John Broome (b. May 4, 1913 – d.March 14, 1999) was a writer.
Broome was born Irving Broome, to a Jewish family. In the late 1960s, Broome and his wife, Peggy, moved to Paris, France.
Broome died March 14, 1999, at age 85, in Chiang Mai, Thailand.
John Broome was a professional comic book writer, best known for his contributions to DC Comics. He started his career working for Fawcett Publications in the 1940s under the pseudonym of Ron Broom. His agent at that time was Julius Schwartz, who would later became an editor at DC Comics and asked Broome to write for several titles including Flash, Green Lantern, All-American Comics and many others. Broome continued working for DC past the 40's, when the trend for Western and Mystery stories became more prominent. During the 60's, Broome was invoved with the redesign of two golden age super-heroes: Flash and Green Lantern. His stories helped to popularize the super-hero genre again.

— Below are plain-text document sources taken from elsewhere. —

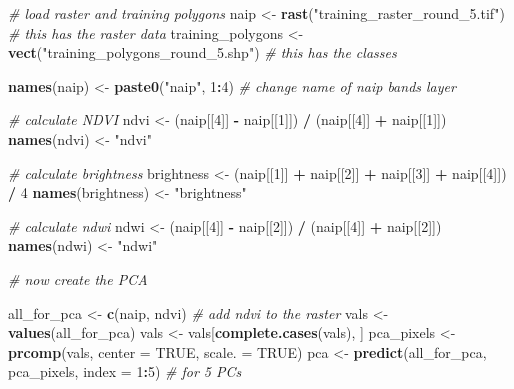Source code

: \documentclass[
]{article}
\newenvironment{Shaded}{\begin{snugshade}}{\end{snugshade}}
\newcommand{\AttributeTok}[1]{\textcolor[rgb]{0.13,0.29,0.53}{#1}}
\newcommand{\CommentTok}[1]{\textcolor[rgb]{0.56,0.35,0.01}{\textit{#1}}}
\newcommand{\ConstantTok}[1]{\textcolor[rgb]{0.56,0.35,0.01}{#1}}
\newcommand{\DecValTok}[1]{\textcolor[rgb]{0.00,0.00,0.81}{#1}}
\newcommand{\FunctionTok}[1]{\textcolor[rgb]{0.13,0.29,0.53}{\textbf{#1}}}
\newcommand{\NormalTok}[1]{#1}
\newcommand{\OtherTok}[1]{\textcolor[rgb]{0.56,0.35,0.01}{#1}}
\newcommand{\SpecialCharTok}[1]{\textcolor[rgb]{0.81,0.36,0.00}{\textbf{#1}}}
\newcommand{\StringTok}[1]{\textcolor[rgb]{0.31,0.60,0.02}{#1}}
\begin{document}
\begin{Shaded}
\begin{Highlighting}[]
\CommentTok{\# load raster and training polygons}
\NormalTok{naip }\OtherTok{\textless{}{-}} \FunctionTok{rast}\NormalTok{(}\StringTok{"training\_raster\_round\_5.tif"}\NormalTok{) }\CommentTok{\# this has the raster data    }
\NormalTok{training\_polygons }\OtherTok{\textless{}{-}} \FunctionTok{vect}\NormalTok{(}\StringTok{"training\_polygons\_round\_5.shp"}\NormalTok{) }\CommentTok{\# this has the classes}

\FunctionTok{names}\NormalTok{(naip) }\OtherTok{\textless{}{-}} \FunctionTok{paste0}\NormalTok{(}\StringTok{"naip"}\NormalTok{, }\DecValTok{1}\SpecialCharTok{:}\DecValTok{4}\NormalTok{) }\CommentTok{\# change name of naip bands layer}

\CommentTok{\# calculate NDVI}
\NormalTok{ndvi }\OtherTok{\textless{}{-}}\NormalTok{ (naip[[}\DecValTok{4}\NormalTok{]] }\SpecialCharTok{{-}}\NormalTok{ naip[[}\DecValTok{1}\NormalTok{]]) }\SpecialCharTok{/}\NormalTok{ (naip[[}\DecValTok{4}\NormalTok{]] }\SpecialCharTok{+}\NormalTok{ naip[[}\DecValTok{1}\NormalTok{]])}
\FunctionTok{names}\NormalTok{(ndvi) }\OtherTok{\textless{}{-}} \StringTok{"ndvi"}

\CommentTok{\# calculate brightness}
\NormalTok{brightness }\OtherTok{\textless{}{-}}\NormalTok{ (naip[[}\DecValTok{1}\NormalTok{]] }\SpecialCharTok{+}\NormalTok{ naip[[}\DecValTok{2}\NormalTok{]] }\SpecialCharTok{+}\NormalTok{ naip[[}\DecValTok{3}\NormalTok{]] }\SpecialCharTok{+}\NormalTok{ naip[[}\DecValTok{4}\NormalTok{]]) }\SpecialCharTok{/} \DecValTok{4}
\FunctionTok{names}\NormalTok{(brightness) }\OtherTok{\textless{}{-}} \StringTok{"brightness"}

\CommentTok{\# calculate ndwi}
\NormalTok{ndwi }\OtherTok{\textless{}{-}}\NormalTok{ (naip[[}\DecValTok{4}\NormalTok{]] }\SpecialCharTok{{-}}\NormalTok{ naip[[}\DecValTok{2}\NormalTok{]]) }\SpecialCharTok{/}\NormalTok{ (naip[[}\DecValTok{4}\NormalTok{]] }\SpecialCharTok{+}\NormalTok{ naip[[}\DecValTok{2}\NormalTok{]])}
\FunctionTok{names}\NormalTok{(ndwi) }\OtherTok{\textless{}{-}} \StringTok{"ndwi"}

\CommentTok{\# now create the PCA }

\NormalTok{all\_for\_pca }\OtherTok{\textless{}{-}} \FunctionTok{c}\NormalTok{(naip, ndvi)  }\CommentTok{\# add ndvi to the raster}
\NormalTok{vals }\OtherTok{\textless{}{-}} \FunctionTok{values}\NormalTok{(all\_for\_pca)}
\NormalTok{vals }\OtherTok{\textless{}{-}}\NormalTok{ vals[}\FunctionTok{complete.cases}\NormalTok{(vals), ]}
\NormalTok{pca\_pixels }\OtherTok{\textless{}{-}} \FunctionTok{prcomp}\NormalTok{(vals, }\AttributeTok{center =} \ConstantTok{TRUE}\NormalTok{, }\AttributeTok{scale. =} \ConstantTok{TRUE}\NormalTok{)}
\NormalTok{pca }\OtherTok{\textless{}{-}} \FunctionTok{predict}\NormalTok{(all\_for\_pca, pca\_pixels, }\AttributeTok{index =} \DecValTok{1}\SpecialCharTok{:}\DecValTok{5}\NormalTok{)  }\CommentTok{\# for 5 PCs}
\end{Highlighting}
\end{Shaded}
\end{document}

In 1964, Broome was also in charge of modernizing the Batman stories, which had been heavily influenced by science-fiction. Working along with Carmine Infantino and under the direction of Schwartz, Batman was redesigned and the books gained a new popularity that would eventually led to the creation of the TV Show, Batman in 1966. Broome continued writing scripts for Batman, Green Lantern and Flash until his retirement in 1970. He then became an english teacher in Japan until his eventual death.